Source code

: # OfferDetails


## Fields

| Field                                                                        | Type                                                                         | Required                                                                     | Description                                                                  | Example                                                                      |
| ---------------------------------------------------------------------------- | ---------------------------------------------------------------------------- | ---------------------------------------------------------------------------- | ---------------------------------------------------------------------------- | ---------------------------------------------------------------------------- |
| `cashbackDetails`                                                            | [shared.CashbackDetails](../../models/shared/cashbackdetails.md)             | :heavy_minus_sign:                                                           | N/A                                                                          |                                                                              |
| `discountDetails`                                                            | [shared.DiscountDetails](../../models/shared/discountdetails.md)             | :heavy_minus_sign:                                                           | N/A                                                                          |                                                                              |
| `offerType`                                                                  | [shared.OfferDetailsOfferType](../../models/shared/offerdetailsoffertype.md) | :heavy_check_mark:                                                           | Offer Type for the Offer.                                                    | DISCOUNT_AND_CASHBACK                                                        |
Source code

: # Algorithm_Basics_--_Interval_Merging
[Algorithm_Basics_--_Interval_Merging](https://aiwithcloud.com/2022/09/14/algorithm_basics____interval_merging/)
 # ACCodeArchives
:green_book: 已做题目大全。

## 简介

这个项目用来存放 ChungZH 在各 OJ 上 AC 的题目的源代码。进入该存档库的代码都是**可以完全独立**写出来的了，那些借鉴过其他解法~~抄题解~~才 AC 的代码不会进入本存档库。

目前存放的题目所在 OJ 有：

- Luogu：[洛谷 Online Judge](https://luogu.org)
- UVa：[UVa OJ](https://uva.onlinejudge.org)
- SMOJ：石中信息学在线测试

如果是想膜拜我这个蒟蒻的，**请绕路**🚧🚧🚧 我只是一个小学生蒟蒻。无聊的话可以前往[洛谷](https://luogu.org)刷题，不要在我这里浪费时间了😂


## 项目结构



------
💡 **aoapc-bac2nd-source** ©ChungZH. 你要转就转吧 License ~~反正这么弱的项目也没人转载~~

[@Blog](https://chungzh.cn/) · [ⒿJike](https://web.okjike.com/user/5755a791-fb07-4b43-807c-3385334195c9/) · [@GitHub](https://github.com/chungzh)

**Problem:**
Transcribe the entire listing without a single omission.

**Exercise result:**
Source code

: # OfferDetails


## Fields

| Field                                                                        | Type                                                                         | Required                                                                     | Description                                                                  | Example                                                                      |
| ---------------------------------------------------------------------------- | ---------------------------------------------------------------------------- | ---------------------------------------------------------------------------- | ---------------------------------------------------------------------------- | ---------------------------------------------------------------------------- |
| `cashbackDetails`                                                            | [shared.CashbackDetails](../../models/shared/cashbackdetails.md)             | :heavy_minus_sign:                                                           | N/A                                                                          |                                                                              |
| `discountDetails`                                                            | [shared.DiscountDetails](../../models/shared/discountdetails.md)             | :heavy_minus_sign:                                                           | N/A                                                                          |                                                                              |
| `offerType`                                                                  | [shared.OfferDetailsOfferType](../../models/shared/offerdetailsoffertype.md) | :heavy_check_mark:                                                           | Offer Type for the Offer.                                                    | DISCOUNT_AND_CASHBACK                                                        |
Source code

: # Algorithm_Basics_--_Interval_Merging
[Algorithm_Basics_--_Interval_Merging](https://aiwithcloud.com/2022/09/14/algorithm_basics____interval_merging/)
 # ACCodeArchives
:green_book: 已做题目大全。

## 简介

这个项目用来存放 ChungZH 在各 OJ 上 AC 的题目的源代码。进入该存档库的代码都是**可以完全独立**写出来的了，那些借鉴过其他解法~~抄题解~~才 AC 的代码不会进入本存档库。

目前存放的题目所在 OJ 有：

- Luogu：[洛谷 Online Judge](https://luogu.org)
- UVa：[UVa OJ](https://uva.onlinejudge.org)
- SMOJ：石中信息学在线测试

如果是想膜拜我这个蒟蒻的，**请绕路**🚧🚧🚧 我只是一个小学生蒟蒻。无聊的话可以前往[洛谷](https://luogu.org)刷题，不要在我这里浪费时间了😂


## 项目结构



------
💡 **aoapc-bac2nd-source** ©ChungZH. 你要转就转吧 License ~~反正这么弱的项目也没人转载~~

[@Blog](https://chungzh.cn/) · [ⒿJike](https://web.okjike.com/user/5755a791-fb07-4b43-807c-3385334195c9/) · [@GitHub](https://github.com/chungzh)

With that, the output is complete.